Moja żona czytała za dzieciaka komiksy Baranikwskiego i miło je wspominała. Kilka lat temu odświeżyłem jej pamięć kupując reedycje "Podróży smokiem Diplodokiem" i cieszyła się jak dziecko a jeszcze bardziej jak odkryliśmy zapowiedź animacyjnej adaptacji.
Dzisiaj nadszedł ten dzień i powiem , że spełnił moje wymagania, na wybiegł poza nie a temat nie był prosty. Baranowski miał niczym nie skrępowana wyobraźnię a tempo akcji i zmian lokacji było diabelskie w komiksach.
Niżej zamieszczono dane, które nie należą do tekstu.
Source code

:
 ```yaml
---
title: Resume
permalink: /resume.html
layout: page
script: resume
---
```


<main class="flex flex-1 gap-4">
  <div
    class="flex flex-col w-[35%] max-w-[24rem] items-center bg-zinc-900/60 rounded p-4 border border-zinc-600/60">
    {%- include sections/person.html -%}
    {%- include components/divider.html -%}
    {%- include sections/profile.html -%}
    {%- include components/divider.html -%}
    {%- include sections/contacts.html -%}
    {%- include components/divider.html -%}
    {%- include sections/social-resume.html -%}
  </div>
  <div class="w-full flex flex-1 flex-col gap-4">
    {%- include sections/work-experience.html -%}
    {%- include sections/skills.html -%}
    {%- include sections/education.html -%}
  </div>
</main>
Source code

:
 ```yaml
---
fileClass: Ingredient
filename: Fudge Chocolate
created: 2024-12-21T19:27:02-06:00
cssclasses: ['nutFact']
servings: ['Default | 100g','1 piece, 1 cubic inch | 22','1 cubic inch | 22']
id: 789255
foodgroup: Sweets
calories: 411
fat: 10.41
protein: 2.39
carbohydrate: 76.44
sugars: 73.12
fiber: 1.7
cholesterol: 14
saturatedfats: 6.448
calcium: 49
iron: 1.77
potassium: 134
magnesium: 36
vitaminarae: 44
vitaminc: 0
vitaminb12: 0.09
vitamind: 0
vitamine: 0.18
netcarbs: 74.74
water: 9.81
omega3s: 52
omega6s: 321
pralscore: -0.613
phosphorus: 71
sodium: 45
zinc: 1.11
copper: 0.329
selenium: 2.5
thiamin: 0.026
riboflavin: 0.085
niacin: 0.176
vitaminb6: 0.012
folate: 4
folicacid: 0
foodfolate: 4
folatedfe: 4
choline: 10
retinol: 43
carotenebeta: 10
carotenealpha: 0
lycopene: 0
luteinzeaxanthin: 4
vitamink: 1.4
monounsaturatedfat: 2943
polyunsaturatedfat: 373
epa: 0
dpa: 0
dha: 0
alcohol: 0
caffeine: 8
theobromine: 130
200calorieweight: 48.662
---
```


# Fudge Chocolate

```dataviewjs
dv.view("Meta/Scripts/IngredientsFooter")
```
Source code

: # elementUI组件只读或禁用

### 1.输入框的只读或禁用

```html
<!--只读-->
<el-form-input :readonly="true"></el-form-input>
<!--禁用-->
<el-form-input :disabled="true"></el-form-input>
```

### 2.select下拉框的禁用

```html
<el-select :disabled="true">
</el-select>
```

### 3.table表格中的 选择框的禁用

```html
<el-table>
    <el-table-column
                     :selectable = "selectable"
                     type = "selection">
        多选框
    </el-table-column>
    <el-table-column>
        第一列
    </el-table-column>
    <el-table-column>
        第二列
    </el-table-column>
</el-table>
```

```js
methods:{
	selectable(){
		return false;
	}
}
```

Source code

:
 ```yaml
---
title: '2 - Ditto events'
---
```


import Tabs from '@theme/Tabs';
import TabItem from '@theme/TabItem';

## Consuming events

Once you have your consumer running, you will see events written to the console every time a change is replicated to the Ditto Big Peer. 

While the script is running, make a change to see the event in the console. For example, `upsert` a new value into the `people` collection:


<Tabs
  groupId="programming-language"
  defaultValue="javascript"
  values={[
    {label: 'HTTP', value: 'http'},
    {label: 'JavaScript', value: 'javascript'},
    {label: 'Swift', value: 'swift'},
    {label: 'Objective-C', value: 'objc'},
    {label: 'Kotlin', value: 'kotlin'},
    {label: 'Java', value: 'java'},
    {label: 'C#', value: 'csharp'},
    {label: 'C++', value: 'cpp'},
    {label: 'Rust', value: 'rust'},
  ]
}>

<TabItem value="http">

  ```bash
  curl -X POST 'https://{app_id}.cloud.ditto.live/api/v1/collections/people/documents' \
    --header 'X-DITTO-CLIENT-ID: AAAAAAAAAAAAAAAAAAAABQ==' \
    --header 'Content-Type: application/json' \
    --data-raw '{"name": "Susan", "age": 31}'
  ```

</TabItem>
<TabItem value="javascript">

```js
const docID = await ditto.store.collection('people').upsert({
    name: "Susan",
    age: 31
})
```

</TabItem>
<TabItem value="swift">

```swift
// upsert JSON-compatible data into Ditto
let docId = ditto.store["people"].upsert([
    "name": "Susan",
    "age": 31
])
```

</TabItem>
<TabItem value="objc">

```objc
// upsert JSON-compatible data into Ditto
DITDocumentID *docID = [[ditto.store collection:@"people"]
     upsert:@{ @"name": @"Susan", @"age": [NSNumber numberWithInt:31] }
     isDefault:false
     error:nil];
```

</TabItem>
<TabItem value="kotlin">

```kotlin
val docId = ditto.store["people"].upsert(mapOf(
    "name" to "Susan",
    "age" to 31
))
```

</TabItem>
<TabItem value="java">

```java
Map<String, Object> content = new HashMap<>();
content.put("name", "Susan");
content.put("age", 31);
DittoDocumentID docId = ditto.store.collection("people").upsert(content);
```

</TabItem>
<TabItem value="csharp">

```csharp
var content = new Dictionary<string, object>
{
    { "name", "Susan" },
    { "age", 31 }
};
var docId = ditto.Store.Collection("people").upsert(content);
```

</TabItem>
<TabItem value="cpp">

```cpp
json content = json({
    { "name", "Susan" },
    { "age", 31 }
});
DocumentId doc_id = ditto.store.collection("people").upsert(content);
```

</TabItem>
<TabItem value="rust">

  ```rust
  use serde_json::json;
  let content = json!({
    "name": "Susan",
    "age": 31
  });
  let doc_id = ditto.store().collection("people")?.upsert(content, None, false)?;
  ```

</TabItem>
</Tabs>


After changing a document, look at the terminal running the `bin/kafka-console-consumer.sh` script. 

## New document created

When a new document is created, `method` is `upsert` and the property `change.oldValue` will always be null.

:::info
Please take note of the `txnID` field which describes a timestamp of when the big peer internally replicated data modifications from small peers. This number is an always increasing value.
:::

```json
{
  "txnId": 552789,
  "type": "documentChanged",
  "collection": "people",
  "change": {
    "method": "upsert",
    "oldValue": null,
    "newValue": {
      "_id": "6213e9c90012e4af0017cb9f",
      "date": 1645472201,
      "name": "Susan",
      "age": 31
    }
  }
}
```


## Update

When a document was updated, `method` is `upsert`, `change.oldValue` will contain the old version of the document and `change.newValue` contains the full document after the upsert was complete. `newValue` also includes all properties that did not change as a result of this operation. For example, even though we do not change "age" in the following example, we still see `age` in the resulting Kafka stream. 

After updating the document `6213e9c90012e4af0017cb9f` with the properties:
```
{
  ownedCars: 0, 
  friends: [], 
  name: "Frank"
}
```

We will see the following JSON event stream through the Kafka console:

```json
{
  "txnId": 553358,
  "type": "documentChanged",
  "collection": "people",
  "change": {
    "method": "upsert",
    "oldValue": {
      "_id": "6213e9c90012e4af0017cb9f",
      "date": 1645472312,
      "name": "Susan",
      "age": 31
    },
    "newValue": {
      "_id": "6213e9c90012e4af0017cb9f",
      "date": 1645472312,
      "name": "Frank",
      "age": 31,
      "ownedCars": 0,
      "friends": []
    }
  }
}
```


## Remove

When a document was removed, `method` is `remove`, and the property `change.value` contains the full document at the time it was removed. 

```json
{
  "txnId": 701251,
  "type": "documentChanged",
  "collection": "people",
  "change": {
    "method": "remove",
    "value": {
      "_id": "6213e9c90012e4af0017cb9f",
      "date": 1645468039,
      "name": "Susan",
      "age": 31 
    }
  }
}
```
Super oddany klimat, mnóstwo cieszących oko i ucho detali, i super rozwinięte pomysły. Słychać dialogi! Ci nie jest oczywiste w polskich produkcjach XD
Sam kiedyś trochę grzebałem w Blenderze i doceniam stopień zaawansowania animacji jak i stymulacji fizycznych(woda, upadające przedmioty).
Prychleme wielokrotnie , nie zapomnę już nigdy śpiących cebul albo kotka i jego"Niezbyt słodkie" xD
Fabuła się klei i nie jest tylko zbiorem gagów. Piękne jest też przesłanie.
Czegoś tak dopracowanego z naszych rodzimych producentów jeszcze nie widziałem.